December 08, 2006

early migration routes

Unlike more modern migrants, whose journey is defined by a target destination and a well-trodden route, the first migrants had no idea where they were going or the hazards they would face.

It is important to remember that many millions of years ago, when the initial emigration was taking place, the geography of the Earth was very different to what it is now. There was one continental land mass, called Pangaea which facilitated migration west towards what is now South America and east towards what is now India and Australia.

After the cataclysmic events that split Pangaea into our present continents, the most amazing isolation of all species took place. North and South America - and Australia - remained unknown continents, with unknown people, and unknown civilizations until relatively recent times.

Africa remained the centre of the human universe, but now the migratory routes had to follow coastlines and mountain ranges.
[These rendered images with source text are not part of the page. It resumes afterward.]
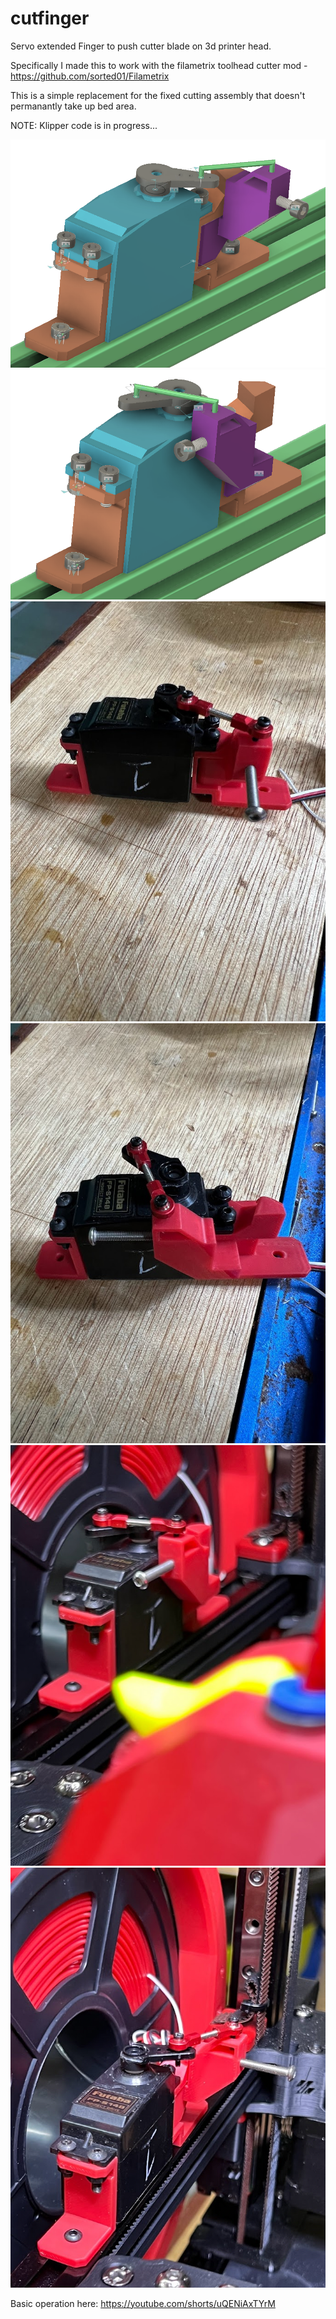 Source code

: # cutfinger
Servo extended Finger to push cutter blade on 3d printer head.

Specifically I made this to work with the filametrix toolhead cutter mod - https://github.com/sorted01/Filametrix  

This is a simple replacement for the fixed cutting assembly that doesn't permanantly take up bed area.

NOTE: Klipper code is in progress...

![Image](images/fingercutopen.png "")
![Image](images/fingercutclosed.png "")
![Image](images/IMG_3354.jpg "")
![Image](images/IMG_3355.jpg "")
![Image](images/IMG_3358.jpg "")
![Image](images/IMG_3360.jpg "")

Basic operation here: https://youtube.com/shorts/uQENiAxTYrM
The region between the western Highlands of Cameroon and the eastern mountain ranges appears to provide a natural inland corridor north, as well as a coastal escape route south and west.
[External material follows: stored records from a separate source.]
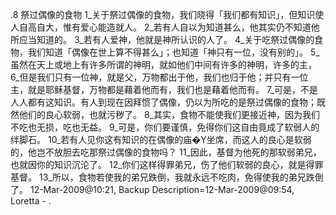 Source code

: .8 
祭过偶像的食物 
1_关于祭过偶像的食物，我们晓得「我们都有知识」，但知识使人自高自大，惟有爱心能造就人。 2_若有人自以为知道甚么，他其实仍不知道他所应当知道的。 3_若有人爱神，他就是神所认识的人了。 
4_关于吃祭过偶像的食物，我们知道「偶像在世上算不得甚么」；也知道「神只有一位，没有别的」。 5_虽然在天上或地上有许多所谓的神明，就如他们中间有许多的神明，许多的主， 6_但是我们只有一位神，就是父，万物都出于他，我们也归于他；并只有一位主，就是耶稣基督，万物都是藉着他而有，我们也是藉着他而有。 
7_可是，不是人人都有这知识。有人到现在因拜惯了偶像，仍以为所吃的是祭过偶像的食物；既然他们的良心软弱，也就污秽了。 8_其实，食物不能使我们更接近神，因为我们不吃也无损，吃也无益。 
9_可是，你们要谨慎，免得你们这自由竟成了软弱人的绊脚石。 10_若有人见你这有知识的在偶像的庙�Y坐席，而这人的良心是软弱的，他岂不放胆去吃那祭过偶像的食物吗？ 11_因此，基督为他死的那软弱弟兄，也就因你的知识沉沦了。 12_你们这样得罪弟兄，伤了他们软弱的良心，就是得罪基督。 13_所以，食物若使我的弟兄跌倒，我就永远不吃肉，免得使我的弟兄跌倒了。 
12-Mar-2009@10:21, Backup Description=12-Mar-2009@09:54, Loretta - 
 .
Without the means to ford wide rivers or traverse high mountains, this corridor provided the means by which countless people and animals over countless years migrated out of Equatorial Africa.

Those who trekked north either followed the banks of the River Nile as it flowed down to the Mediterranean Sea through lands we know now as Sudan and Egypt; or they followed the East African mountain ranges through lands we know now as Uganda, Ethiopia, Sudan and Egypt. Taking the latter route, some may have found a pass through the mountain ranges to end up on the shores of the Indian Ocean in the land we know now as Kenya, and trekked from there along the eastern coastline and the Red Sea up to the eastern shores of the Mediterranean Sea.

Those who trekked west followed the coastline west, and then north, to lands we know now as Nigeria, Ghana, Ivory Coast, Guinea, Senegal and Mauritania; and when they reached Morocco, on the western shores of the Mediterranean Sea, they were then able to cross into Europe via Spain - just as they do now.

Fossil evidence, however, shows that the very earliest of the migrants trekked south - following the coastline to lands we know now as Angola, Namibia and South Africa. From the southernmost tip of Africa, it was then possible for them to follow the coastline north up the eastern coast of Africa through lands we know now as Swaziland, Mozambique, Somalia, Ethiopia, Sudan and Egypt until they, too, reached the eastern shores of the Mediterranean Sea.